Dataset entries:
※

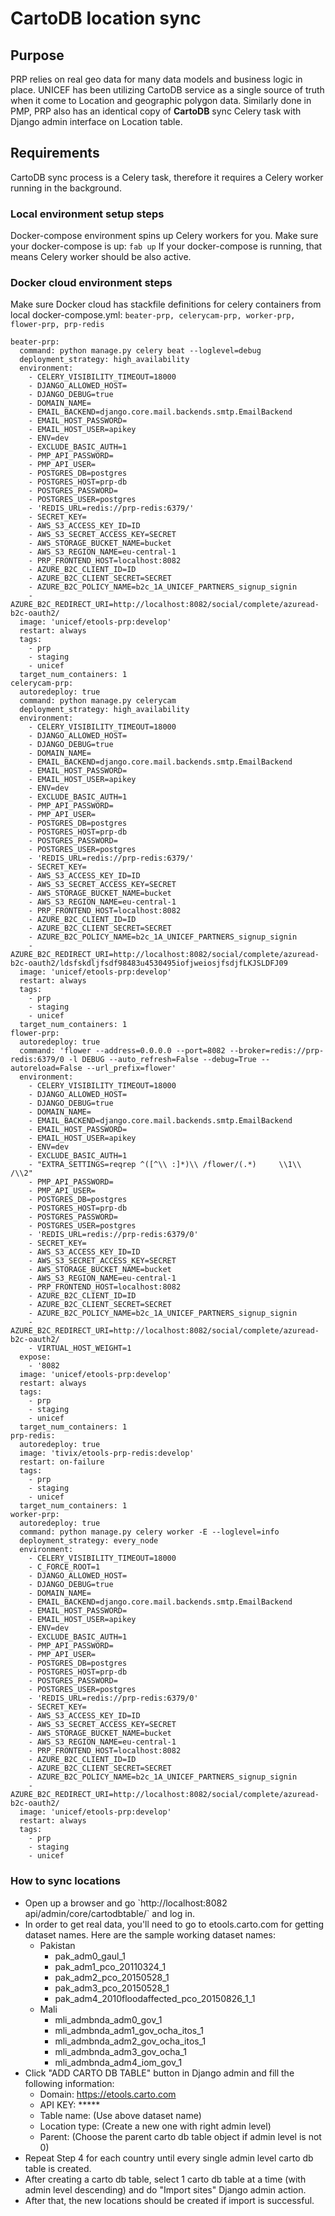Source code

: # CartoDB location sync

## Purpose

PRP relies on real geo data for many data models and business logic in place. UNICEF has been utilizing CartoDB service as a single source of truth when it come to Location and geographic polygon data. Similarly done in PMP, PRP also has an identical copy of **CartoDB** sync Celery task with Django admin interface on Location table.

## Requirements

CartoDB sync process is a Celery task, therefore it requires a Celery worker running in the background.

### Local environment setup steps

Docker-compose environment spins up Celery workers for you. Make sure your docker-compose is up: `fab up` If your docker-compose is running, that means Celery worker should be also active.

### Docker cloud environment steps

Make sure Docker cloud has stackfile definitions for celery containers from local docker-compose.yml: `beater-prp, celerycam-prp, worker-prp, flower-prp, prp-redis`

```text
beater-prp:
  command: python manage.py celery beat --loglevel=debug
  deployment_strategy: high_availability
  environment:
    - CELERY_VISIBILITY_TIMEOUT=18000
    - DJANGO_ALLOWED_HOST=
    - DJANGO_DEBUG=true
    - DOMAIN_NAME=
    - EMAIL_BACKEND=django.core.mail.backends.smtp.EmailBackend
    - EMAIL_HOST_PASSWORD=
    - EMAIL_HOST_USER=apikey
    - ENV=dev
    - EXCLUDE_BASIC_AUTH=1
    - PMP_API_PASSWORD=
    - PMP_API_USER=
    - POSTGRES_DB=postgres
    - POSTGRES_HOST=prp-db
    - POSTGRES_PASSWORD=
    - POSTGRES_USER=postgres
    - 'REDIS_URL=redis://prp-redis:6379/'
    - SECRET_KEY=
    - AWS_S3_ACCESS_KEY_ID=ID
    - AWS_S3_SECRET_ACCESS_KEY=SECRET
    - AWS_STORAGE_BUCKET_NAME=bucket
    - AWS_S3_REGION_NAME=eu-central-1
    - PRP_FRONTEND_HOST=localhost:8082
    - AZURE_B2C_CLIENT_ID=ID
    - AZURE_B2C_CLIENT_SECRET=SECRET
    - AZURE_B2C_POLICY_NAME=b2c_1A_UNICEF_PARTNERS_signup_signin
    - AZURE_B2C_REDIRECT_URI=http://localhost:8082/social/complete/azuread-b2c-oauth2/
  image: 'unicef/etools-prp:develop'
  restart: always
  tags:
    - prp
    - staging
    - unicef
  target_num_containers: 1
celerycam-prp:
  autoredeploy: true
  command: python manage.py celerycam
  deployment_strategy: high_availability
  environment:
    - CELERY_VISIBILITY_TIMEOUT=18000
    - DJANGO_ALLOWED_HOST=
    - DJANGO_DEBUG=true
    - DOMAIN_NAME=
    - EMAIL_BACKEND=django.core.mail.backends.smtp.EmailBackend
    - EMAIL_HOST_PASSWORD=
    - EMAIL_HOST_USER=apikey
    - ENV=dev
    - EXCLUDE_BASIC_AUTH=1
    - PMP_API_PASSWORD=
    - PMP_API_USER=
    - POSTGRES_DB=postgres
    - POSTGRES_HOST=prp-db
    - POSTGRES_PASSWORD=
    - POSTGRES_USER=postgres
    - 'REDIS_URL=redis://prp-redis:6379/'
    - SECRET_KEY=
    - AWS_S3_ACCESS_KEY_ID=ID
    - AWS_S3_SECRET_ACCESS_KEY=SECRET
    - AWS_STORAGE_BUCKET_NAME=bucket
    - AWS_S3_REGION_NAME=eu-central-1
    - PRP_FRONTEND_HOST=localhost:8082
    - AZURE_B2C_CLIENT_ID=ID
    - AZURE_B2C_CLIENT_SECRET=SECRET
    - AZURE_B2C_POLICY_NAME=b2c_1A_UNICEF_PARTNERS_signup_signin
    - AZURE_B2C_REDIRECT_URI=http://localhost:8082/social/complete/azuread-b2c-oauth2/ldsfskdljfsdf98483u4530495iofjweiosjfsdjfLKJSLDFJ09
  image: 'unicef/etools-prp:develop'
  restart: always
  tags:
    - prp
    - staging
    - unicef
  target_num_containers: 1
flower-prp:
  autoredeploy: true
  command: 'flower --address=0.0.0.0 --port=8082 --broker=redis://prp-redis:6379/0 -l DEBUG --auto_refresh=False --debug=True --autoreload=False --url_prefix=flower'
  environment:
    - CELERY_VISIBILITY_TIMEOUT=18000
    - DJANGO_ALLOWED_HOST=
    - DJANGO_DEBUG=true
    - DOMAIN_NAME=
    - EMAIL_BACKEND=django.core.mail.backends.smtp.EmailBackend
    - EMAIL_HOST_PASSWORD=
    - EMAIL_HOST_USER=apikey
    - ENV=dev
    - EXCLUDE_BASIC_AUTH=1
    - "EXTRA_SETTINGS=reqrep ^([^\\ :]*)\\ /flower/(.*)     \\1\\ /\\2"
    - PMP_API_PASSWORD=
    - PMP_API_USER=
    - POSTGRES_DB=postgres
    - POSTGRES_HOST=prp-db
    - POSTGRES_PASSWORD=
    - POSTGRES_USER=postgres
    - 'REDIS_URL=redis://prp-redis:6379/0'
    - SECRET_KEY=
    - AWS_S3_ACCESS_KEY_ID=ID
    - AWS_S3_SECRET_ACCESS_KEY=SECRET
    - AWS_STORAGE_BUCKET_NAME=bucket
    - AWS_S3_REGION_NAME=eu-central-1
    - PRP_FRONTEND_HOST=localhost:8082
    - AZURE_B2C_CLIENT_ID=ID
    - AZURE_B2C_CLIENT_SECRET=SECRET
    - AZURE_B2C_POLICY_NAME=b2c_1A_UNICEF_PARTNERS_signup_signin
    - AZURE_B2C_REDIRECT_URI=http://localhost:8082/social/complete/azuread-b2c-oauth2/
    - VIRTUAL_HOST_WEIGHT=1
  expose:
    - '8082 
  image: 'unicef/etools-prp:develop'
  restart: always
  tags:
    - prp
    - staging
    - unicef
  target_num_containers: 1
prp-redis:
  autoredeploy: true
  image: 'tivix/etools-prp-redis:develop'
  restart: on-failure
  tags:
    - prp
    - staging
    - unicef
  target_num_containers: 1
worker-prp:
  autoredeploy: true
  command: python manage.py celery worker -E --loglevel=info
  deployment_strategy: every_node
  environment:
    - CELERY_VISIBILITY_TIMEOUT=18000
    - C_FORCE_ROOT=1
    - DJANGO_ALLOWED_HOST=
    - DJANGO_DEBUG=true
    - DOMAIN_NAME=
    - EMAIL_BACKEND=django.core.mail.backends.smtp.EmailBackend
    - EMAIL_HOST_PASSWORD=
    - EMAIL_HOST_USER=apikey
    - ENV=dev
    - EXCLUDE_BASIC_AUTH=1
    - PMP_API_PASSWORD=
    - PMP_API_USER=
    - POSTGRES_DB=postgres
    - POSTGRES_HOST=prp-db
    - POSTGRES_PASSWORD=
    - POSTGRES_USER=postgres
    - 'REDIS_URL=redis://prp-redis:6379/0'
    - SECRET_KEY=
    - AWS_S3_ACCESS_KEY_ID=ID
    - AWS_S3_SECRET_ACCESS_KEY=SECRET
    - AWS_STORAGE_BUCKET_NAME=bucket
    - AWS_S3_REGION_NAME=eu-central-1
    - PRP_FRONTEND_HOST=localhost:8082
    - AZURE_B2C_CLIENT_ID=ID
    - AZURE_B2C_CLIENT_SECRET=SECRET
    - AZURE_B2C_POLICY_NAME=b2c_1A_UNICEF_PARTNERS_signup_signin
    - AZURE_B2C_REDIRECT_URI=http://localhost:8082/social/complete/azuread-b2c-oauth2/
  image: 'unicef/etools-prp:develop'
  restart: always
  tags:
    - prp
    - staging
    - unicef
```

### How to sync locations

* Open up a browser and go \`http://localhost:8082 api/admin/core/cartodbtable/\` and log in.
* In order to get real data, you'll need to go to etools.carto.com for getting dataset names. Here are the sample working dataset names:
  * Pakistan
    * pak\_adm0\_gaul\_1
    * pak\_adm1\_pco\_20110324\_1
    * pak\_adm2\_pco\_20150528\_1
    * pak\_adm3\_pco\_20150528\_1
    * pak\_adm4\_2010floodaffected\_pco\_20150826\_1\_1
  * Mali
    * mli\_admbnda\_adm0\_gov\_1
    * mli\_admbnda\_adm1\_gov\_ocha\_itos\_1
    * mli\_admbnda\_adm2\_gov\_ocha\_itos\_1
    * mli\_admbnda\_adm3\_gov\_ocha\_1
    * mli\_admbnda\_adm4\_iom\_gov\_1
* Click "ADD CARTO DB TABLE" button in Django admin and fill the following information:
  * Domain: https://etools.carto.com
  * API KEY: \*\*\*\*\*
  * Table name: \(Use above dataset name\) 
  * Location type: \(Create a new one with right admin level\)
  * Parent: \(Choose the parent carto db table object if admin level is not 0\)
* Repeat Step 4 for each country until every single admin level carto db table is created.
* After creating a carto db table, select 1 carto db table at a time \(with admin level descending\) and do "Import sites" Django admin action.
* After that, the new locations should be created if import is successful.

※

GOAL OF THE EXERCISE: Return every line of the data above in which "worker" appears.

RESPONSE BOX:
CartoDB sync process is a Celery task, therefore it requires a Celery worker running in the background.
Docker-compose environment spins up Celery workers for you. Make sure your docker-compose is up: `fab up` If your docker-compose is running, that means Celery worker should be also active.
Make sure Docker cloud has stackfile definitions for celery containers from local docker-compose.yml: `beater-prp, celerycam-prp, worker-prp, flower-prp, prp-redis`
worker-prp:
  command: python manage.py celery worker -E --loglevel=info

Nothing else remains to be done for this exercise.